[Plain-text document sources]
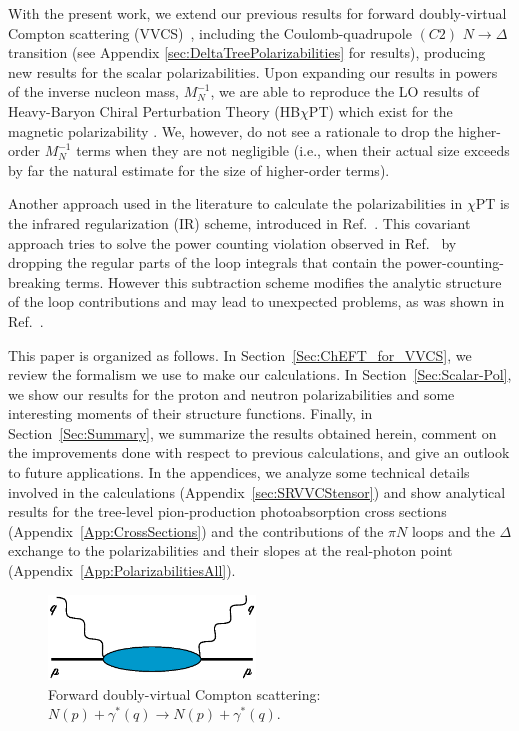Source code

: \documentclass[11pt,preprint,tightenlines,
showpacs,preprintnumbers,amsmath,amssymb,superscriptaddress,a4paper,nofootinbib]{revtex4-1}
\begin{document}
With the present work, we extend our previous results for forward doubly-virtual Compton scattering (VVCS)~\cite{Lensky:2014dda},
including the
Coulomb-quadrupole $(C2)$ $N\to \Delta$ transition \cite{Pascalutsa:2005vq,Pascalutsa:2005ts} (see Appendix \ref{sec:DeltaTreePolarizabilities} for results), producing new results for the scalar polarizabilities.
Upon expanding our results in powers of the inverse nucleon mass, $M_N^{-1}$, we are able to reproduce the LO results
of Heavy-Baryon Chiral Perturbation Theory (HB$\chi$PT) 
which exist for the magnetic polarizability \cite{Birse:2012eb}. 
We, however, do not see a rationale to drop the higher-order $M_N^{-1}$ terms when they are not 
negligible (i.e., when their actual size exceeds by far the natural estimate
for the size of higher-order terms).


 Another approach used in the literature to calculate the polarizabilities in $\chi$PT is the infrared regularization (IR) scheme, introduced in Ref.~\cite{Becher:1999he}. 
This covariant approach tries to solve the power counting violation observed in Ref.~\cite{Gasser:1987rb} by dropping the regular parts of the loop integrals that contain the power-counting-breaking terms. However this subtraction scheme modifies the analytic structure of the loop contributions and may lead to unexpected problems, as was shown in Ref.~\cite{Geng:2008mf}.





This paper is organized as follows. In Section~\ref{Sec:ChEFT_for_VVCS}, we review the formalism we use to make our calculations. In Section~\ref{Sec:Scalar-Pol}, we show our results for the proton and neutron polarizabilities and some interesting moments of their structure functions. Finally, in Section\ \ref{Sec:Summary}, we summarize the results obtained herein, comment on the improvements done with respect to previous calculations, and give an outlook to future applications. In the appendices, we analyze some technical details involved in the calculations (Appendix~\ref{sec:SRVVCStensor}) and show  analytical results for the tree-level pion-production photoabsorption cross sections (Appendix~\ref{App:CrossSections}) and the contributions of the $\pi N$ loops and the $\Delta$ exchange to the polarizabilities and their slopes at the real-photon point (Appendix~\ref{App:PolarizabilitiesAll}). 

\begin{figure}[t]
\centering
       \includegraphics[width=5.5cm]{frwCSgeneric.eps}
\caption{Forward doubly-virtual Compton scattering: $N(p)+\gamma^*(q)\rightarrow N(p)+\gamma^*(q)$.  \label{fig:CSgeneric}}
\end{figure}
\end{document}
* * *
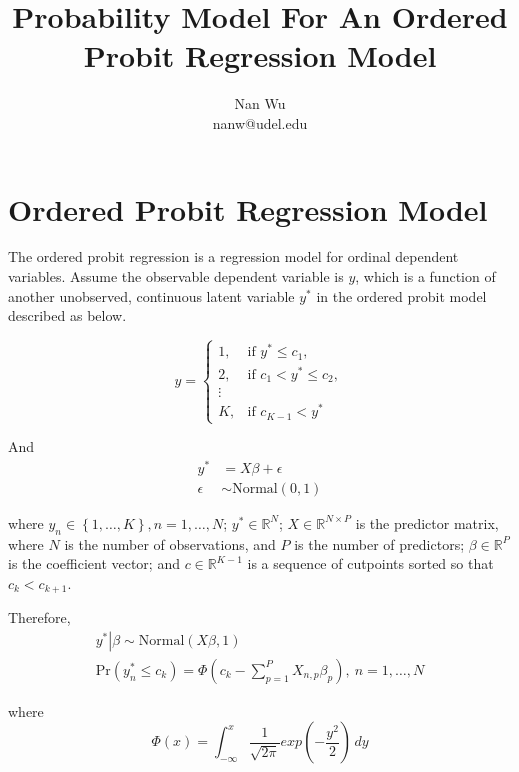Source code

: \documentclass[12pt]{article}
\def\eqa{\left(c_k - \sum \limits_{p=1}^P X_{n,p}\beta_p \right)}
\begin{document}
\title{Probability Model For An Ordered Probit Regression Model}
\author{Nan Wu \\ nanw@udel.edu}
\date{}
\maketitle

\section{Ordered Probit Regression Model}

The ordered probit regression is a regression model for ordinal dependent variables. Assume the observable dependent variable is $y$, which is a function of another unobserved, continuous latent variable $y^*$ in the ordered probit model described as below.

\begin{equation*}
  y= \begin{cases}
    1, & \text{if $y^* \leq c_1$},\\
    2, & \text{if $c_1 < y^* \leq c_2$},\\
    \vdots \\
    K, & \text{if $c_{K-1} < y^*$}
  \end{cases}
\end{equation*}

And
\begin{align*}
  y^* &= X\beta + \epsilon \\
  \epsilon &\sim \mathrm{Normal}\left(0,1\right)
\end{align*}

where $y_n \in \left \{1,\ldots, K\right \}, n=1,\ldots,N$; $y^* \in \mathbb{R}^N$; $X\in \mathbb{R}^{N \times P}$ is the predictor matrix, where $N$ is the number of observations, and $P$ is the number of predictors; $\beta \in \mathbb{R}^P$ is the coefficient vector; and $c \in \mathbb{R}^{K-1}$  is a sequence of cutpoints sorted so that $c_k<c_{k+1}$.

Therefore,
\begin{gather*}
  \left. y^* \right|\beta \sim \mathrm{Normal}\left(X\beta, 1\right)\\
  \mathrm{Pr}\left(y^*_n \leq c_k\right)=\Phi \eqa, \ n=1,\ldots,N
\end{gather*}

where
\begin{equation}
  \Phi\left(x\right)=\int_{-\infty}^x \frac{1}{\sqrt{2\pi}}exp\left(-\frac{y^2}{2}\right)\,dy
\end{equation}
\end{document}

* [Problem to work on]
Return every line in the records that includes the string "epsilon".

* [Expected answer]
  y^* &= X\beta + \epsilon \\
  \epsilon &\sim \mathrm{Normal}\left(0,1\right)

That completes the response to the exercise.